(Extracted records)
*** Begin section ***
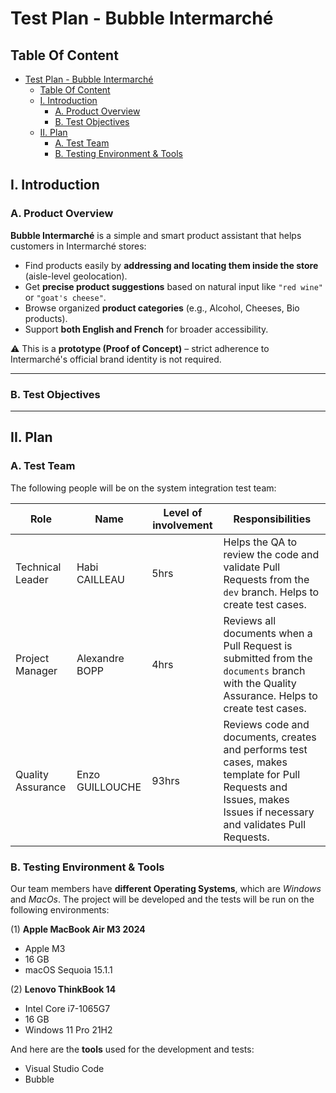 # Test Plan - Bubble Intermarché

## Table Of Content

</summary>

- [Test Plan - Bubble Intermarché](#test-plan---bubble-intermarché)
  - [Table Of Content](#table-of-content)
  - [I. Introduction](#i-introduction)
    - [A. Product Overview](#a-product-overview)
    - [B. Test Objectives](#b-test-objectives)
  - [II. Plan](#ii-plan)
    - [A. Test Team](#a-test-team)
    - [B. Testing Environment \& Tools](#b-testing-environment--tools)

</details>

## I. Introduction

### A. Product Overview

**Bubble Intermarché** is a simple and smart product assistant that helps customers in Intermarché stores:

- Find products easily by **addressing and locating them inside the store** (aisle-level geolocation).
- Get **precise product suggestions** based on natural input like `"red wine"` or `"goat's cheese"`.
- Browse organized **product categories** (e.g., Alcohol, Cheeses, Bio products).
- Support **both English and French** for broader accessibility.

⚠️ This is a **prototype (Proof of Concept)** – strict adherence to Intermarché's official brand identity is not required.

---

### B. Test Objectives

---

## II. Plan

### A. Test Team

The following people will be on the system integration test team:

| Role | Name | Level of involvement | Responsibilities |
|------|------|----------------------|------------------|
| Technical Leader     | Habi CAILLEAU | 5hrs  | Helps the QA to review the code and validate Pull Requests from the `dev` branch. Helps to create test cases. |
| Project Manager      | Alexandre BOPP   | 4hrs  | Reviews all documents when a Pull Request is submitted from the `documents` branch with the Quality Assurance. Helps to create test cases. |
| Quality Assurance    | Enzo GUILLOUCHE    | 93hrs | Reviews code and documents, creates and performs test cases, makes template for Pull Requests and Issues, makes Issues if necessary and validates Pull Requests. |

### B. Testing Environment & Tools

Our team members have **different Operating Systems**, which are *Windows* and *MacOs*.
The project will be developed and the tests will be run on the following environments:

(1) **Apple MacBook Air M3 2024**

- Apple M3
- 16 GB
- macOS Sequoia 15.1.1

(2) **Lenovo ThinkBook 14**

- Intel Core i7-1065G7
- 16 GB
- Windows 11 Pro 21H2

And here are the **tools** used for the development and tests:

- Visual Studio Code
- Bubble
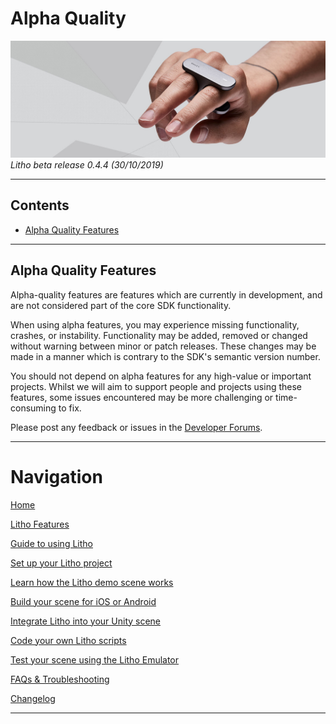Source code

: # Alpha Quality

[![Banner image](../Images/banner.jpg)](#)
_Litho beta release 0.4.4 (30/10/2019)_

---

## Contents

* [Alpha Quality Features](#alpha-quality-features)

---

## Alpha Quality Features

Alpha-quality features are features which are currently in development, and are not considered part of the core SDK functionality. 

When using alpha features, you may experience missing functionality, crashes, or instability. Functionality may be added, removed or changed without warning between minor or patch releases. These changes may be made in a manner which is contrary to the SDK's semantic version number.

You should not depend on alpha features for any high-value or important projects. Whilst we will aim to support people and projects using these features, some issues encountered may be more challenging or time-consuming to fix.

Please post any feedback or issues in the [Developer Forums](https://developer.litho.cc/c/sdk-general).

---

# Navigation

[Home](../README.md)

[Litho Features](../Features/README.md)

[Guide to using Litho](../Manual/UsingLitho.md)

[Set up your Litho project](../Manual/ProjectSetup.md)

[Learn how the Litho demo scene works](../Manual/DemoScene.md)

[Build your scene for iOS or Android](../Manual/BuildInstructions.md)

[Integrate Litho into your Unity scene](../Manual/UnityIntegration.md)

[Code your own Litho scripts](../Manual/UnityScripting.md)

[Test your scene using the Litho Emulator](../Features/LithoEmulator.md)

[FAQs & Troubleshooting](../FAQ.md)

[Changelog](../Changelog.md)

---
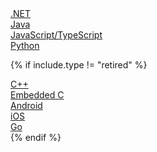<div class="nav-language-filter">
  <div class="nav-language-filter-cell"><a href="#net">.NET</a></div>
  <div class="nav-language-filter-cell"><a href="#java">Java</a></div>
  <div class="nav-language-filter-cell"><a href="#javascript">JavaScript/TypeScript</a></div>
  <div class="nav-language-filter-cell"><a href="#python">Python</a></div>

{% if include.type != "retired" %}
  <div class="nav-language-filter-cell"><a href="#c">C++</a></div>
  <div class="nav-language-filter-cell"><a href="#embedded-c">Embedded C</a></div>
  <div class="nav-language-filter-cell"><a href="#android">Android</a></div>
  <div class="nav-language-filter-cell"><a href="#ios">iOS</a></div>
  <div class="nav-language-filter-cell"><a href="#go">Go</a></div>
{% endif %}

</div>

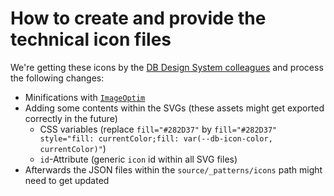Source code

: # How to create and provide the technical icon files

We're getting these icons by the [DB Design System colleagues](https://dbsw-my.sharepoint.com/personal/maximilian_franzke_deutschebahn_com/_layouts/15/onedrive.aspx?id=%2Fteams%2FCXM%2ETeams%2DDDSTeam%2FShared%20Documents%2FDDS%20Team%2F01%2D%2DDesign%2DSystem%2F04%2D%2DFoundations%2F07%2D%2DIcons%2F04%2D%2DExchange%2DIcons%2F01%2D%2DFunctional&listurl=https%3A%2F%2Fdbsw%2Esharepoint%2Ecom%2Fteams%2FCXM%2ETeams%2DDDSTeam%2FShared%20Documents&viewid=0595d7bc%2Db96a%2D483a%2D8d53%2D87b3356ce9fc) and process the following changes:

-   Minifications with [`ImageOptim`](https://imageoptim.com/mac)
-   Adding some contents within the SVGs (these assets might get exported correctly in the future)
    -   CSS variables (replace `fill="#282D37"` by `fill="#282D37" style="fill: currentColor;fill: var(--db-icon-color, currentColor)"`)
    -   `id`-Attribute (generic `icon` id within all SVG files)
-   Afterwards the JSON files within the `source/_patterns/icons` path might need to get updated
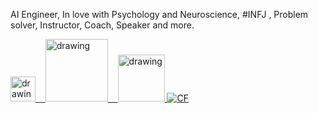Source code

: AI Engineer, In love with Psychology and Neuroscience, #INFJ , Problem solver, Instructor, Coach, Speaker and more.

<a href="https://twitter.com/Ahmedtronic"><img src="https://res.cloudinary.com/importdata/image/upload/v1595012924/Twitter_Logo_Blue_gbtagu.png" alt="drawing" width="40"/>&nbsp;&nbsp;&nbsp; <a href="https://www.linkedin.com/in/Ahmedtronic/"><img src="https://res.cloudinary.com/importdata/image/upload/v1595012354/linkedin_t9qiwy.png" alt="drawing" width="100"/> &nbsp;&nbsp;&nbsp;<a href="https://www.kaggle.com/Ahmedtronic"><img src="https://res.cloudinary.com/importdata/image/upload/v1595012924/kaggle_ksaktb.png" alt="drawing" width="75"/> <img alt="CF" src="/predownloaded/5e/5e/5e5e221acc2f4f146c6ba3b92d217d7614288bf2.svg" style="max-width: 100.0%;max-height: 100.0%;">

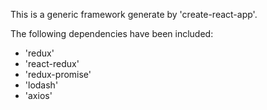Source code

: This is a generic framework generate by 'create-react-app'.

The following dependencies have been included:
- 'redux'
- 'react-redux'
- 'redux-promise'
- 'lodash'
- 'axios'
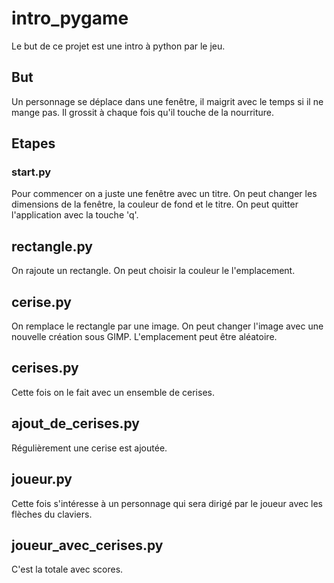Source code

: # intro_pygame
Le but de ce projet est une intro à python par le jeu.

## But
Un personnage se déplace dans une fenêtre, il maigrit avec le temps si il ne mange pas. Il grossit à chaque fois qu'il touche de la nourriture.


## Etapes

### start.py
Pour commencer on a juste une fenêtre avec un titre. On peut changer les dimensions de la fenêtre, la couleur de fond et le titre. On peut quitter l'application avec la touche 'q'.

## rectangle.py
On rajoute un rectangle. On peut choisir la couleur le l'emplacement.

## cerise.py
On remplace le rectangle par une image. On peut changer l'image avec une nouvelle création sous GIMP. L'emplacement peut être aléatoire.

## cerises.py
Cette fois on le fait avec un ensemble de cerises.

## ajout_de_cerises.py
Régulièrement une cerise est ajoutée.

## joueur.py
Cette fois s'intéresse à un personnage qui sera dirigé par le joueur avec les flèches du claviers.

## joueur_avec_cerises.py
C'est la totale avec scores.
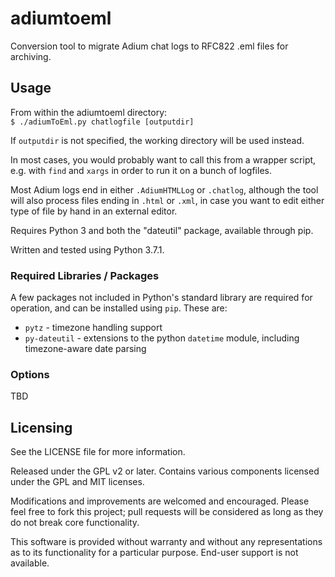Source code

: # adiumtoeml

Conversion tool to migrate Adium chat logs to RFC822 .eml files for archiving.

## Usage

From within the adiumtoeml directory:   
`$ ./adiumToEml.py chatlogfile [outputdir]`

If `outputdir` is not specified, the working directory will be used instead.

In most cases, you would probably want to call this from a wrapper script, e.g. with `find` and `xargs` in order to run it on a bunch of logfiles.

Most Adium logs end in either `.AdiumHTMLLog` or `.chatlog`, although the tool will also process files ending in `.html` or `.xml`, in case you want to edit either type of file by hand in an external editor.

Requires Python 3 and both the "dateutil" package, available through pip.

Written and tested using Python 3.7.1.

### Required Libraries / Packages

A few packages not included in Python's standard library are required for operation, and can be installed using `pip`.
These are:

* `pytz` - timezone handling support
* `py-dateutil` - extensions to the python `datetime` module, including timezone-aware date parsing

### Options

TBD

## Licensing

See the LICENSE file for more information.

Released under the GPL v2 or later. Contains various components licensed under the GPL and MIT licenses.

Modifications and improvements are welcomed and encouraged.  Please feel free to fork this project; pull requests will be considered as long as they do not break core functionality.

This software is provided without warranty and without any representations as to its functionality for a particular purpose.  End-user support is not available. 
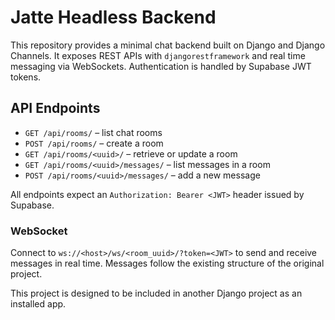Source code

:# Jatte Headless Backend

This repository provides a minimal chat backend built on Django and Django Channels.
It exposes REST APIs with `djangorestframework` and real time messaging via WebSockets.
Authentication is handled by Supabase JWT tokens.

## API Endpoints

- `GET /api/rooms/` – list chat rooms
- `POST /api/rooms/` – create a room
- `GET /api/rooms/<uuid>/` – retrieve or update a room
- `GET /api/rooms/<uuid>/messages/` – list messages in a room
- `POST /api/rooms/<uuid>/messages/` – add a new message

All endpoints expect an `Authorization: Bearer <JWT>` header issued by Supabase.

### WebSocket

Connect to `ws://<host>/ws/<room_uuid>/?token=<JWT>` to send and receive
messages in real time. Messages follow the existing structure of the original
project.

This project is designed to be included in another Django project as an
installed app.

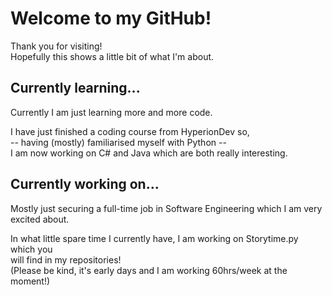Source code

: # Welcome to my GitHub!
Thank you for visiting!  
Hopefully this shows a little bit of what I'm about.  

## Currently learning...
Currently I am just learning more and more code. 
  
I have just finished a coding course from HyperionDev so,  
-- having (mostly) familiarised myself with Python --  
I am now working on C# and Java which are both really interesting.   

## Currently working on...
Mostly just securing a full-time job in Software Engineering which I am very excited about.  
  
In what little spare time I currently have, I am working on Storytime.py which you  
will find in my repositories!  
(Please be kind, it's early days and I am working 60hrs/week at the moment!)

<!--
**Project-Alex/Project-Alex** is a ✨ _special_ ✨ repository because its `README.md` (this file) appears on your GitHub profile.

Here are some ideas to get you started:

- 🔭 I’m currently working on ...
- 🌱 I’m currently learning ...
- 👯 I’m looking to collaborate on ...
- 🤔 I’m looking for help with ...
- 💬 Ask me about ...
- 📫 How to reach me: ...
- 😄 Pronouns: ...
- ⚡ Fun fact: ...
-->
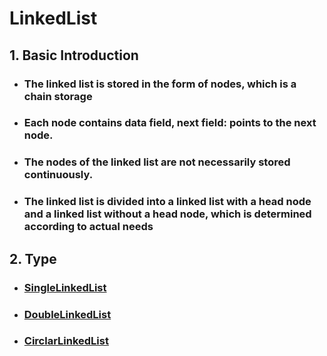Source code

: # LinkedList

## 1. Basic Introduction

 - ### The linked list is stored in the form of nodes, which is a chain storage

 - ### Each node contains data field, next field: points to the next node.

 - ### The nodes of the linked list are not necessarily stored continuously.

 - ### The linked list is divided into a linked list with a head node and a linked list without a head node, which is determined according to actual needs

## 2. Type

 - ### [SingleLinkedList](https://github.com/CrazyCatZhang/Algorithms/tree/master/Algorithms%26Datastructures/Datastructures/src/com/catzhang/linkedlist/singlelinkedlist)

 - ### [DoubleLinkedList](https://github.com/CrazyCatZhang/Algorithms/tree/master/Algorithms%26Datastructures/Datastructures/src/com/catzhang/linkedlist/doublelinkedlist)

 - ### [CirclarLinkedList](https://github.com/CrazyCatZhang/Algorithms/tree/master/Algorithms%26Datastructures/Datastructures/src/com/catzhang/linkedlist/josepfu)



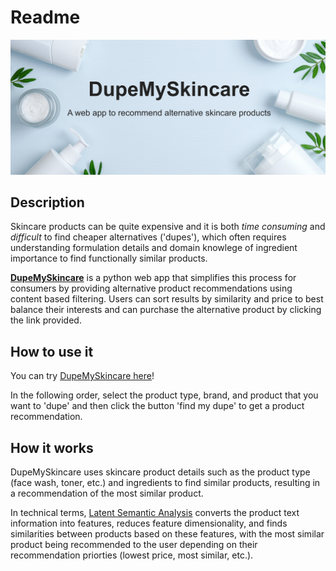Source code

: # Readme

![Test](/app/logo2.jpeg)

## Description

Skincare products can be quite expensive and it is both *time consuming* and *difficult* to find cheaper alternatives ('dupes'), which often requires understanding formulation details and domain knowlege of ingredient importance to find functionally similar products.

[**DupeMySkincare**](https://share.streamlit.io/paulqsims/insight_project/master/app%2Finsight_app.py) is a python web app that simplifies this process for consumers by providing alternative product recommendations using content based filtering. Users can sort results by similarity and price to best balance their interests and can purchase the alternative product by clicking the link provided.

## How to use it

You can try [DupeMySkincare here](https://share.streamlit.io/paulqsims/insight_project/master/app%2Finsight_app.py)!

In the following order, select the product type, brand, and product that you want to 'dupe' and then click the button 'find my dupe' to get a product recommendation.

## How it works

DupeMySkincare uses skincare product details such as the product type (face wash, toner, etc.) and ingredients to find similar products, resulting in a recommendation of the most similar product. 

In technical terms, [Latent Semantic Analysis](https://en.wikipedia.org/wiki/Latent_semantic_analysis) converts the product text information into features, reduces feature dimensionality, and finds similarities between products based on these features, with the most similar product being recommended to the user depending on their recommendation priorties (lowest price, most similar, etc.). 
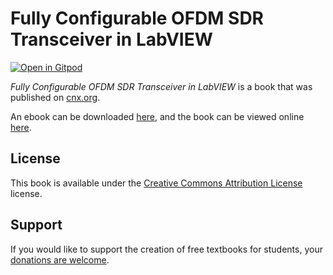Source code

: # Fully Configurable OFDM SDR Transceiver in LabVIEW

[![Open in Gitpod](https://gitpod.io/button/open-in-gitpod.svg)](https://gitpod.io/from-referrer/)

_Fully Configurable OFDM SDR Transceiver in LabVIEW_ is a book that was published on [cnx.org](https://cnx.org/).

An ebook can be downloaded [here](https://github.com/cnx-user-books/cnxbook-fully-configurable-ofdm-sdr-transceiver-in-labview/releases/latest), and the book can be viewed online [here](https://github.com/cnx-user-books/cnxbook-fully-configurable-ofdm-sdr-transceiver-in-labview/releases/latest).

## License
This book is available under the [Creative Commons Attribution License](./LICENSE) license.

## Support
If you would like to support the creation of free textbooks for students, your [donations are welcome](https://riceconnect.rice.edu/donation/support-openstax-banner).
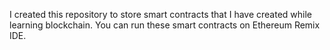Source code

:I created this repository to store smart contracts that I have created while learning blockchain.
You can run these smart contracts on Ethereum Remix IDE. 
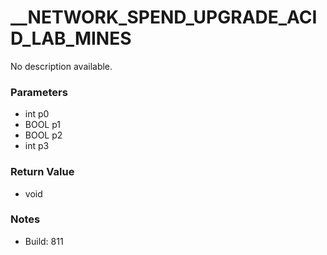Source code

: # __NETWORK_SPEND_UPGRADE_ACID_LAB_MINES

No description available.

### Parameters
* int p0
* BOOL p1
* BOOL p2
* int p3

### Return Value
* void

### Notes
* Build: 811

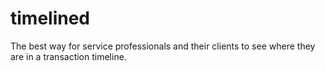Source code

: # timelined
The best way for service professionals and their clients to see where they are in a transaction timeline.

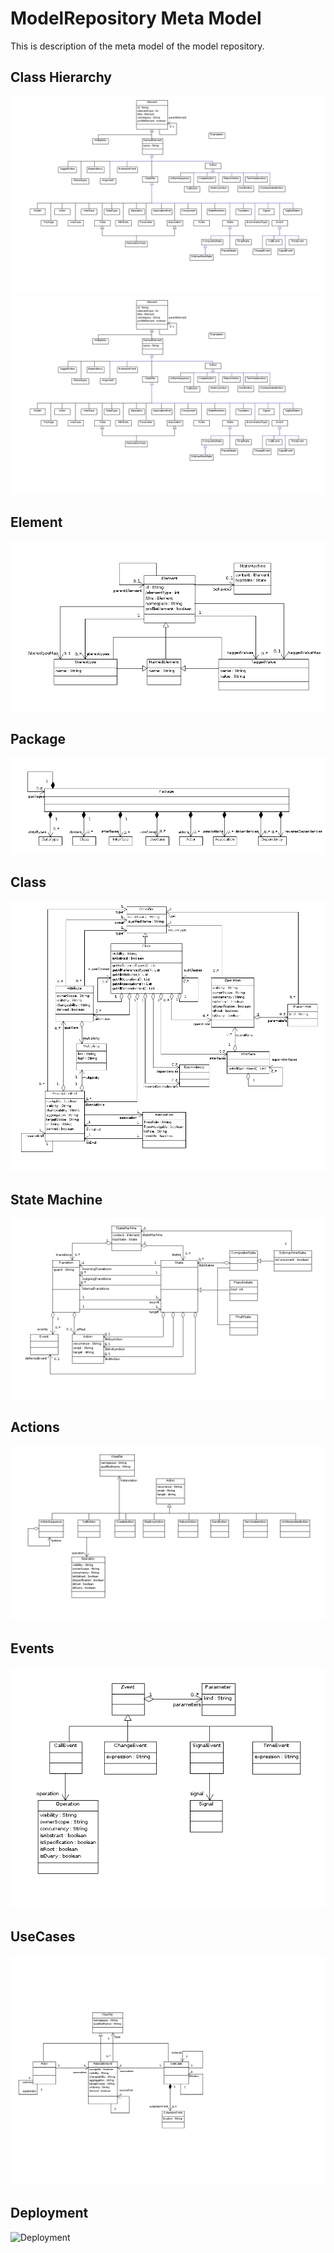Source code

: ModelRepository Meta Model
==========================
This is description of the meta model of the model repository.

Class Hierarchy
---------------
![Class Hierarchy](ClassHierarchy.png)
<img src="ClassHierarchy.png" alt="Class Hierarchy"/>

Element
-------
![Element](Element.png)


Package
-------
![Package](Package.png)


Class
-----
![Class](Class.png)


State Machine
-------------
![State Machine](StateMachine.png)


Actions
-------
![Actions](Actions.png)


Events
------
![Events](Events.png)


UseCases
--------
![UseCases](UseCases.png)


Deployment
----------
![Deployment](Deployment.png)

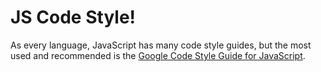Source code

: # JS Code Style!

As every language, JavaScript has many code style guides, but the most used and recommended is the [Google Code Style Guide for JavaScript][1].

[1]: http://google-styleguide.googlecode.com/svn/trunk/javascriptguide.xml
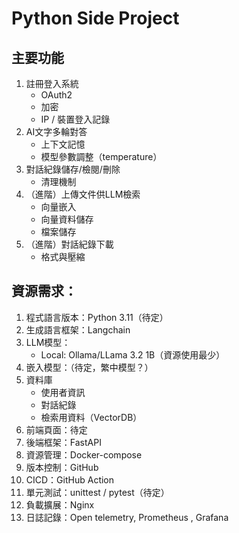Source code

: # Python Side Project

## 主要功能
1. 註冊登入系統
   - OAuth2
   - 加密  
   - IP / 裝置登入記錄
2. AI文字多輪對答
   - 上下文記憶
   - 模型參數調整（temperature）
3. 對話紀錄儲存/檢閱/刪除
   - 清理機制
4. （進階）上傳文件供LLM檢索
   - 向量嵌入
   - 向量資料儲存
   - 檔案儲存
5. （進階）對話紀錄下載
   - 格式與壓縮

## 資源需求：
1. 程式語言版本：Python 3.11（待定）
2. 生成語言框架：Langchain
3. LLM模型：
   - Local: Ollama/LLama 3.2 1B（資源使用最少）
4. 嵌入模型：（待定，繁中模型？）
5. 資料庫
   - 使用者資訊
   - 對話紀錄
   - 檢索用資料（VectorDB）
6. 前端頁面：待定
7. 後端框架：FastAPI
8. 資源管理：Docker-compose
9.  版本控制：GitHub
10. CICD：GitHub Action
11. 單元測試：unittest / pytest（待定）
12. 負載擴展：Nginx
13. 日誌記錄：Open telemetry, Prometheus , Grafana
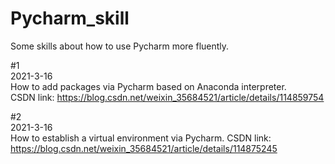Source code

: # Pycharm_skill
Some skills about how to use Pycharm more fluently.

#1  
2021-3-16  
How to add packages via Pycharm based on Anaconda interpreter.  
CSDN link: https://blog.csdn.net/weixin_35684521/article/details/114859754


#2  
2021-3-16  
How to establish a virtual environment via Pycharm.
CSDN link: https://blog.csdn.net/weixin_35684521/article/details/114875245
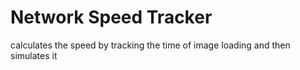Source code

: # Network Speed Tracker
calculates the speed by tracking the time of image loading and then simulates it
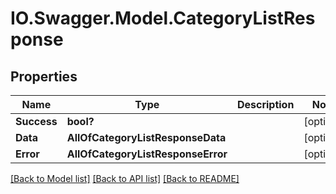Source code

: # IO.Swagger.Model.CategoryListResponse
## Properties

Name | Type | Description | Notes
------------ | ------------- | ------------- | -------------
**Success** | **bool?** |  | [optional] 
**Data** | **AllOfCategoryListResponseData** |  | [optional] 
**Error** | **AllOfCategoryListResponseError** |  | [optional] 

[[Back to Model list]](../README.md#documentation-for-models) [[Back to API list]](../README.md#documentation-for-api-endpoints) [[Back to README]](../README.md)


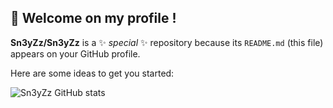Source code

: ## 🎈 Welcome on my profile !


**Sn3yZz/Sn3yZz** is a ✨ _special_ ✨ repository because its `README.md` (this file) appears on your GitHub profile.

Here are some ideas to get you started:

![Sn3yZz GitHub stats](https://github-readme-stats.vercel.app/api?username=sn3yzza&show=reviews,discussions_started,discussions_answered,prs_merged,prs_merged_percentage)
*** End section ***
» EXERCISE AIM
Reproduce the data above word for word from its first line through the line that holds "- Support **both", both ends included; skip pictures.

» WRITTEN ANSWER
 # Test Plan - Bubble Intermarché

## Table Of Content

</summary>

- [Test Plan - Bubble Intermarché](#test-plan---bubble-intermarché)
  - [Table Of Content](#table-of-content)
  - [I. Introduction](#i-introduction)
    - [A. Product Overview](#a-product-overview)
    - [B. Test Objectives](#b-test-objectives)
  - [II. Plan](#ii-plan)
    - [A. Test Team](#a-test-team)
    - [B. Testing Environment \& Tools](#b-testing-environment--tools)

</details>

## I. Introduction

### A. Product Overview

**Bubble Intermarché** is a simple and smart product assistant that helps customers in Intermarché stores:

- Find products easily by **addressing and locating them inside the store** (aisle-level geolocation).
- Get **precise product suggestions** based on natural input like `"red wine"` or `"goat's cheese"`.
- Browse organized **product categories** (e.g., Alcohol, Cheeses, Bio products).
- Support **both English and French** for broader accessibility.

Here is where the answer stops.